Now the Quite Reverend Oats looked at himself in the mirror. He was a bit uneasy about the mirror, to be honest. Mirrors had led to one of the Church’s innumerable schisms, one side saying that since they encouraged vanity they were bad, and the other saying that since they reflected the goodness of Om they were holy. Oats had not quite formed his own opinion, being by nature someone who tries to see something in both sides of every question, but at least the mirrors helped him get his complicated clerical collar on straight.
It was still very new. The Very Reverend Mekkle, who’d taken Pastoral Practice, had advised that the rules about starch were only really a guideline, but Oats hadn’t wanted to put a foot wrong and his collar could have been used as a razor.
H
e carefully lowered his holy turtle pendant into place, noting its gleam with some satisfaction, and picked up his finely printed graduation copy of the Book of Om. Some of his fellow students had spent hours carefully ruffling the pages to give them that certain straight-and-narrow credibility, but Oats had refrained from this as well. Besides, he knew most of it by heart.
Feeling rather guilty, because there had been some admonitions at the college against using holy writ merely for fortune telling, he shut his eyes and let the book flop open at random.

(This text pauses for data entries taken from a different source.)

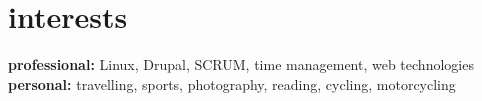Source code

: \documentclass[]{friggeri-cv} %
\begin{document}


\section{interests}

\textbf{professional:} Linux, Drupal, SCRUM, time management, web technologies \\
\textbf{personal:} travelling, sports, photography, reading, cycling, motorcycling








\end{document}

Then he opened his eyes quickly and read the first passage they encountered.
It was somewhere in the middle of Brutha’s Second Letter to the Omish, gently chiding them for not replying to the First Letter to the Omish.
“…silence is an answer that begs three more questions. Seek and you will find, but first you should know what you seek…”
Oh well. He shut the book.
What a place! What a dump. He’d had a short walk after the service, and every path seemed to end in a cliff or a sheer drop. Never had he seen such a vertical country. Things had rustled at him in the bushes, and he’d got his shoes muddy. As for the people he’d met…well, simple ignorant country folk, salt of the earth, obviously, but they’d just stared at him carefully from a distance, as if they were waiting for something to happen to him and didn’t care to be too close to him when it did.
But still, he mused, it did say in Brutha’s Letter to the Simonites that if you wished the light to be seen you had to take it into dark places. And this was certainly a dark place.
He said a small prayer and stepped out into the muddy, windy darkness.
Granny flew high above the roaring treetops, under a half moon.
She distrusted a moon like that. A full moon could only wane, a new moon could only wax, but a half moon, balancing so precariously between light and dark…well, it could do anything.
Witches always lived on the edges of things. She felt the tingle in her hands. It was not just from the frosty air. There was an edge somewhere. Something was beginning.